The fall of the Berlin Wall in October 1989 abruptly ended one historical era and inaugurated another. So, too, did the outcome of last year’s U.S. presidential election. What are we to make of the interval between those two watershed moments? Answering that question is essential to understanding how Donald Trump became president and where his ascendency leaves us.
Hardly had this period commenced before observers fell into the habit of referring to it as the “post-Cold War” era. Now that it’s over, a more descriptive name might be in order. My suggestion: America’s Age of Great Expectations.
Forgive and Forget
The end of the Cold War caught the United States completely by surprise. During the 1980s, even with Mikhail Gorbachev running the Kremlin, few in Washington questioned the prevailing conviction that the Soviet-American rivalry was and would remain a defining feature of international politics more or less in perpetuity. Indeed, endorsing such an assumption was among the prerequisites for gaining entrée to official circles. Virtually no one in the American establishment gave serious thought to the here-today, gone-tomorrow possibility that the Soviet threat, the Soviet empire, and the Soviet Union itself might someday vanish. Washington had plans aplenty for what to do should a Third World War erupt, but none for what to do if the prospect of such a climactic conflict simply disappeared.

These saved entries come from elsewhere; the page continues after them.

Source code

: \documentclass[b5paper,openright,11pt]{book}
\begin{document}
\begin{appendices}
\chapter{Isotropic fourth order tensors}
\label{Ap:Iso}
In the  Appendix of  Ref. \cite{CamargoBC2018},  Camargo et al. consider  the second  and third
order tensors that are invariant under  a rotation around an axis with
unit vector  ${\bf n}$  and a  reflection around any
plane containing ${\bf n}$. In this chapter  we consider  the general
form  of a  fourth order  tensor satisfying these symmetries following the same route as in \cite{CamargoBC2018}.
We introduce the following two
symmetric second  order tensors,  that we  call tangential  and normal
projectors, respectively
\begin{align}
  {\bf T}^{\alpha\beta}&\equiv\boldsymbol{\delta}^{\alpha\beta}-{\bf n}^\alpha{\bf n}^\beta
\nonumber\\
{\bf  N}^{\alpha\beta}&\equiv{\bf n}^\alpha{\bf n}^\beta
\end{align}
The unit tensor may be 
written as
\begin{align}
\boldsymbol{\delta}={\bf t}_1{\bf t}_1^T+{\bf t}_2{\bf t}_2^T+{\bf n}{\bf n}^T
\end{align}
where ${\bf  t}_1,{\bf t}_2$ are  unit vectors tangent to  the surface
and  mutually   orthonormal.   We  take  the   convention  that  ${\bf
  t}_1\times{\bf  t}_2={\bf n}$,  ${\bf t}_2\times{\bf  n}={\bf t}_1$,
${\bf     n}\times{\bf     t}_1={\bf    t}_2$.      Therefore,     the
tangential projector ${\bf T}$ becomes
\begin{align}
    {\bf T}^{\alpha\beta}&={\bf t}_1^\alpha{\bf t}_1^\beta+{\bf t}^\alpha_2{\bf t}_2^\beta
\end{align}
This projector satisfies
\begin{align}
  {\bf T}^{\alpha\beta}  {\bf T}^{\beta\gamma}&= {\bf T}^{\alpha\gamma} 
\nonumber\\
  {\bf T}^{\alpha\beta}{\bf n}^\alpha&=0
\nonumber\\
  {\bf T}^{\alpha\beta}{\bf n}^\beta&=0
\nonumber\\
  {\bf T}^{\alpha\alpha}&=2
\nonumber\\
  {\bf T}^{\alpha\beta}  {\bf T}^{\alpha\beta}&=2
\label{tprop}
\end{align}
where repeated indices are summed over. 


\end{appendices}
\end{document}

Still, without missing a beat, when the Berlin Wall fell and two years later the Soviet Union imploded, leading members of that establishment wasted no time in explaining the implications of developments they had totally failed to anticipate. With something close to unanimity, politicians and policy-oriented intellectuals interpreted the unification of Berlin and the ensuing collapse of communism as an all-American victory of cosmic proportions. “We” had won, “they” had lost — with that outcome vindicating everything the United States represented as the archetype of freedom.
From within the confines of that establishment, one rising young intellectual audaciously suggested that the “end of history” itself might be at hand, with the “sole superpower” left standing now perfectly positioned to determine the future of all humankind. In Washington, various powers-that-be considered this hypothesis and concluded that it sounded just about right. The future took on the appearance of a blank slate upon which Destiny itself was inviting Americans to inscribe their intentions.
American elites might, of course, have assigned a far different, less celebratory meaning to the passing of the Cold War. They might have seen the outcome as a moment that called for regret, repentance, and making amends.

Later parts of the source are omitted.